Barriers and challenges to women’s participation in peacekeeping still exist, which inhibits the fight against gender-based violence in conflict areas, according to Col Jill Rutaremara, the director of Rwanda Peace Academy (RPA).
Col Rutaremara said this, yesterday, while opening a course for regional officers at the Musanze-based academy, which will focus on gender leadership and peace building.
The training has brought together 24 military, police and civilian officers from the Republic of Comoros, Kenya, Rwanda, South Sudan, the Republic of Sudan and Uganda.
Rutaremara said despite the gains made by Rwanda in terms mainstreaming gender in all sectors of the country, some challenges still remain, calling upon participants to use the course to come up with solutions to these challenges, which are shared across all nations.
He said women are more vulnerable in violent conflict which escalates inequality between men and women.

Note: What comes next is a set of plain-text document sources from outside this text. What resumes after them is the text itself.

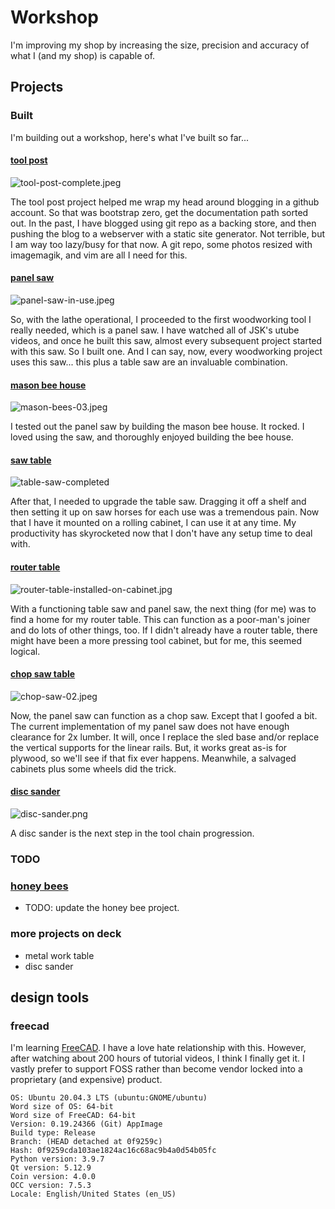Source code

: # Workshop

I'm improving my shop by increasing the size, precision and accuracy of what I (and my shop) is capable of.

## Projects

### Built

I'm building out a workshop, here's what I've built so far...


#### [tool post](./projects/tool-post/readme.md)

![tool-post-complete.jpeg](./photos/tool-post-complete.jpeg)


The tool post project helped me wrap my head around blogging in a github account. So that was bootstrap zero, get the documentation path
sorted out. In the past, I have blogged using git repo as a backing store, and then pushing the blog to a webserver with a static site
generator. Not terrible, but I am way too lazy/busy for that now. A git repo, some photos resized with imagemagik, and vim are all
I need for this.


#### [panel saw](./projects/panel-saw/readme.md)

![panel-saw-in-use.jpeg](./photos/panel-saw-in-use.jpeg)

So, with the lathe operational, I proceeded to the first woodworking tool I really needed, which is a panel saw. I have watched all of
JSK's utube videos, and once he built this saw, almost every subsequent project started with this saw. So I built one. And I can say,
now, every woodworking project uses this saw... this plus a table saw are an invaluable combination. 


#### [mason bee house](./projects/mason-bee-house/readme.md)

![mason-bees-03.jpeg](./photos/mason-bees-03.jpeg)

I tested out the panel saw by building the mason bee house. It rocked. I loved using the saw, and thoroughly enjoyed building the bee house.


#### [saw table](./projects/table-saw-cabinet/readme.md)

![table-saw-completed](./photos/table-saw-completed.jpg)

After that, I needed to upgrade the table saw. Dragging it off a shelf and then setting it up on saw horses for each use was a 
tremendous pain. Now that I have it mounted on a rolling cabinet, I can use it at any time. My productivity has skyrocketed now that
I don't have any setup time to deal with.

#### [router table](./projects/router-table-cabinet/readme.md)

![router-table-installed-on-cabinet.jpg](./photos/router-table-installed-on-cabinet.jpg)

With a functioning table saw and panel saw, the next thing (for me) was to find a home for my router table. This can function as 
a poor-man's joiner and do lots of other things, too. If I didn't already have a router table, there might have been a more pressing
tool cabinet, but for me, this seemed logical.

#### [chop saw table](./projects/chop-saw-table/readme.md)

![chop-saw-02.jpeg](./photos/chop-saw-02.jpeg)

Now, the panel saw can function as a chop saw. Except that I goofed a bit. The current implementation of my panel saw does not 
have enough clearance for 2x lumber. It will, once I replace the sled base and/or replace the vertical supports for the linear
rails. But, it works great as-is for plywood, so we'll see if that fix ever happens. Meanwhile, a salvaged cabinets plus some
wheels did the trick.

#### [disc sander](./projects/disc-sander/readme.md)


![disc-sander.png](./photos/disc-sander.png)

A disc sander is the next step in the tool chain progression.

### TODO

### [honey bees](./projects/honey-bees/readme.md)

* TODO: update the honey bee project.

### more projects on deck
* metal work table
* disc sander


## design tools

### freecad

I'm learning [FreeCAD](https://www.freecad.org/). I have a love hate relationship with this. However, after watching
about 200 hours of tutorial videos, I think I finally get it. I vastly prefer to support FOSS rather than become
vendor locked into a proprietary (and expensive) product.

    OS: Ubuntu 20.04.3 LTS (ubuntu:GNOME/ubuntu)
    Word size of OS: 64-bit
    Word size of FreeCAD: 64-bit
    Version: 0.19.24366 (Git) AppImage
    Build type: Release
    Branch: (HEAD detached at 0f9259c)
    Hash: 0f9259cda103ae1824ac16c68ac9b4a0d54b05fc
    Python version: 3.9.7
    Qt version: 5.12.9
    Coin version: 4.0.0
    OCC version: 7.5.3
    Locale: English/United States (en_US)

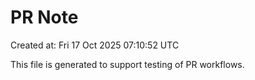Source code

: # PR Note

Created at: Fri 17 Oct 2025 07:10:52 UTC

This file is generated to support testing of PR workflows.
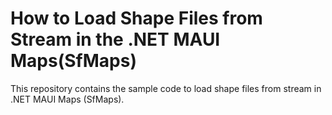# How to Load Shape Files from Stream in the .NET MAUI Maps(SfMaps)
This repository contains the sample code to load shape files from stream in .NET MAUI Maps (SfMaps).

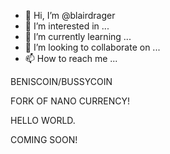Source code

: - 👋 Hi, I’m @blairdrager
- 👀 I’m interested in ...
- 🌱 I’m currently learning ...
- 💞️ I’m looking to collaborate on ...
- 📫 How to reach me ...

<!---
blairdrager/blairdrager is a ✨ special ✨ repository because its `README.md` (this file) appears on your GitHub profile.
You can click the Preview link to take a look at your changes.
--->

BENISCOIN/BUSSYCOIN

FORK OF NANO CURRENCY!

HELLO WORLD.

COMING SOON!
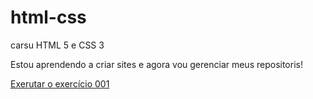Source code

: # html-css
 carsu HTML 5 e CSS 3

 Estou aprendendo a criar sites e agora vou gerenciar meus repositoris!

 <a href="https://antoniovinicius1789.github.io/html-css/exercicios/ex001">Exerutar o exercício 001</a>
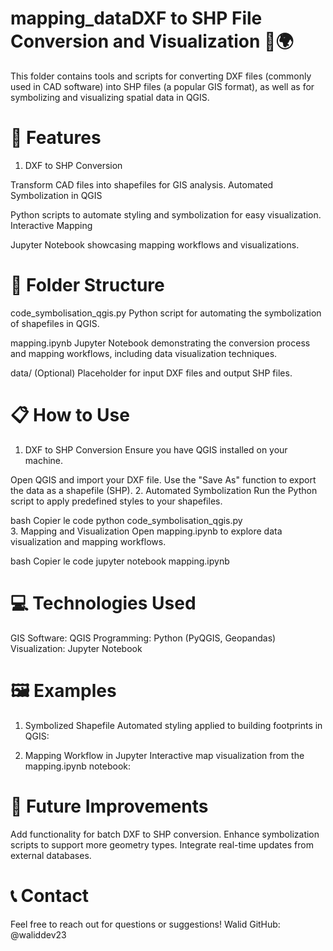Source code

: # mapping_dataDXF to SHP File Conversion and Visualization 📐🌍
This folder contains tools and scripts for converting DXF files (commonly used in CAD software) into SHP files (a popular GIS format), as well as for symbolizing and visualizing spatial data in QGIS.

# 🚀 Features
1. DXF to SHP Conversion

Transform CAD files into shapefiles for GIS analysis.
Automated Symbolization in QGIS

Python scripts to automate styling and symbolization for easy visualization.
Interactive Mapping

Jupyter Notebook showcasing mapping workflows and visualizations.
# 📂 Folder Structure
code_symbolisation_qgis.py
Python script for automating the symbolization of shapefiles in QGIS.

mapping.ipynb
Jupyter Notebook demonstrating the conversion process and mapping workflows, including data visualization techniques.

data/
(Optional) Placeholder for input DXF files and output SHP files.

# 📋 How to Use
1. DXF to SHP Conversion
Ensure you have QGIS installed on your machine.

Open QGIS and import your DXF file.
Use the "Save As" function to export the data as a shapefile (SHP).
2. Automated Symbolization
Run the Python script to apply predefined styles to your shapefiles.

bash
Copier le code
python code_symbolisation_qgis.py  
3. Mapping and Visualization
Open mapping.ipynb to explore data visualization and mapping workflows.

bash
Copier le code
jupyter notebook mapping.ipynb  
# 💻 Technologies Used
GIS Software: QGIS
Programming: Python (PyQGIS, Geopandas)
Visualization: Jupyter Notebook
# 🖼️ Examples
1. Symbolized Shapefile
Automated styling applied to building footprints in QGIS:

2. Mapping Workflow in Jupyter
Interactive map visualization from the mapping.ipynb notebook:

# 🌟 Future Improvements
Add functionality for batch DXF to SHP conversion.
Enhance symbolization scripts to support more geometry types.
Integrate real-time updates from external databases.
# 📞 Contact
Feel free to reach out for questions or suggestions!
Walid
GitHub: @waliddev23

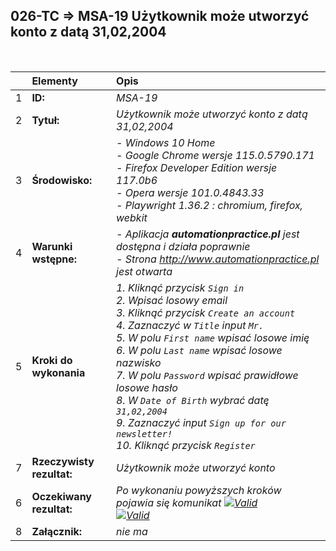 ## 026-TC => MSA-19 Użytkownik może utworzyć konto z datą 31,02,2004

<br>

|     | Elementy                  | Opis                                                                   |
| :-- | :------------------------ | :--------------------------------------------------------------------- |
| 1   | **ID:**                   | _MSA-19_                                                               |
| 2   | **Tytuł:**                | _Użytkownik może utworzyć konto z datą 31,02,2004_               |
| 3   | **Środowisko:**           | _- Windows 10 Home <br> - Google Chrome wersje 115.0.5790.171 <br> - Firefox Developer Edition wersje 117.0b6 <br> - Opera wersje 101.0.4843.33 <br> - Playwright 1.36.2 : chromium, firefox, webkit_ |
| 4   | **Warunki wstępne:**      | _- Aplikacja **automationpractice.pl** jest dostępna i działa poprawnie <br> - Strona http://www.automationpractice.pl jest otwarta_ |
| 5   | **Kroki do wykonania**    | _1. Kliknąć przycisk `Sign in` <br> 2. Wpisać losowy email <br> 3. Kliknąć przycisk `Create an account` <br> 4. Zaznaczyć w `Title` input `Mr.` <br> 5. W polu `First name` wpisać losowe imię <br> 6. W polu `Last name` wpisać losowe nazwisko <br> 7. W polu `Password` wpisać prawidłowe losowe hasło <br> 8. W `Date of Birth` wybrać datę `31,02,2004` <br> 9. Zaznaczyć input `Sign up for our newsletter!` <br> 10. Kliknąć przycisk `Register`_ |
| 7   | **Rzeczywisty rezultat:** | _Użytkownik może utworzyć konto_                                       |
| 6   | **Oczekiwany rezultat:**  | _Po wykonaniu powyższych kroków pojawia się komunikat [![Valid](https://img.shields.io/badge/There%20is%201%20error-f3515c)](#) <br> [![Valid](https://img.shields.io/badge/Invalid%20date%20of%20birth.-f3515c)](#)_ |
| 8   | **Załącznik:**            | _nie ma_                                                               |
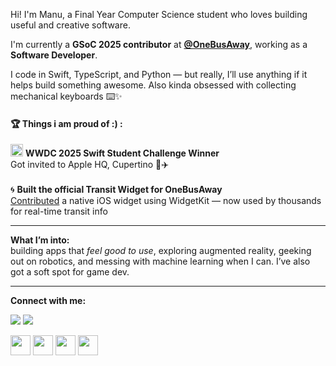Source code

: 

Hi! I'm Manu, a Final Year Computer Science student who loves building useful and creative software.

I'm currently a **GSoC 2025 contributor** at [**@OneBusAway**](https://github.com/OneBusAway), working as a **Software Developer**.

I code in Swift, TypeScript, and Python — but really, I’ll use anything if it helps build something awesome.
Also kinda obsessed with collecting mechanical keyboards ⌨️✨

#### 🏆 Things i am proud of :) :

<div align="left">
  <img  color="white" src="https://upload.wikimedia.org/wikipedia/commons/3/31/Apple_logo_white.svg" height="20" /> 
  <strong>WWDC 2025 Swift Student Challenge Winner</strong>  
  <br/> Got invited to Apple HQ, Cupertino 🍎✈️
</div>
<br/>
<div align="left">
🌀  <strong>Built the official Transit Widget for OneBusAway</strong>  
  <br/> <a href="https://github.com/OneBusAway/onebusaway-ios/pull/753">Contributed</a> a native iOS widget using WidgetKit — now used by thousands for real-time transit info
</div>

---

**What I’m into:**  
building apps that *feel good to use*, exploring augmented reality, geeking out on robotics, and messing with machine learning when I can. I’ve also got a soft spot for game dev.

---

<div align="left">
  <p><b>Connect with me:</b></p>
  <p>
    <a href="https://github.com/manu-r12"><img src="https://img.shields.io/github/followers/manu-r12?logo=github&style=for-the-badge" /></a>
    <a href="https://x.com/Manu41844334"><img src="https://img.shields.io/twitter/follow/Manu41844334?logo=twitter&style=for-the-badge" /></a>
  </p>
  <p>
    <a href="https://linkedin.com/in/manu-r-b08125219"><img src="https://raw.githubusercontent.com/danielcranney/readme-generator/main/public/icons/socials/linkedin.svg" width="32" /></a>
    <a href="https://medium.com/@manurajbhar12"><img src="https://raw.githubusercontent.com/danielcranney/readme-generator/main/public/icons/socials/medium.svg" width="32" /></a>
    <a href="https://github.com/manu-r12"><img src="https://raw.githubusercontent.com/danielcranney/readme-generator/main/public/icons/socials/github.svg" width="32" /></a>
    <a href="https://x.com/Manu41844334"><img src="https://raw.githubusercontent.com/danielcranney/readme-generator/main/public/icons/socials/twitter.svg" width="32" /></a>
  </p>
</div>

“Women are more vulnerable particularly during conflict and the fact that such conflicts intensify inequalities between men and women is something that cannot be disputed,” Col Rutaremara said.
Maj Rene Neemba, from Uganda, said the training is a good occasion to share experience with colleagues from different backgrounds.
“We will be able to work better in a more integrated way when we go for peacekeeping missions. The biggest challenge we face pertaining to gender and peace building understanding and embracing other people’s culture and their way of socialisation,” she said.
Neemba added that the training will enable them create a strong network in peace building.
The course is a result of collaborative efforts between the Rwanda Peace Academy and the United Nations Institute for Training Research.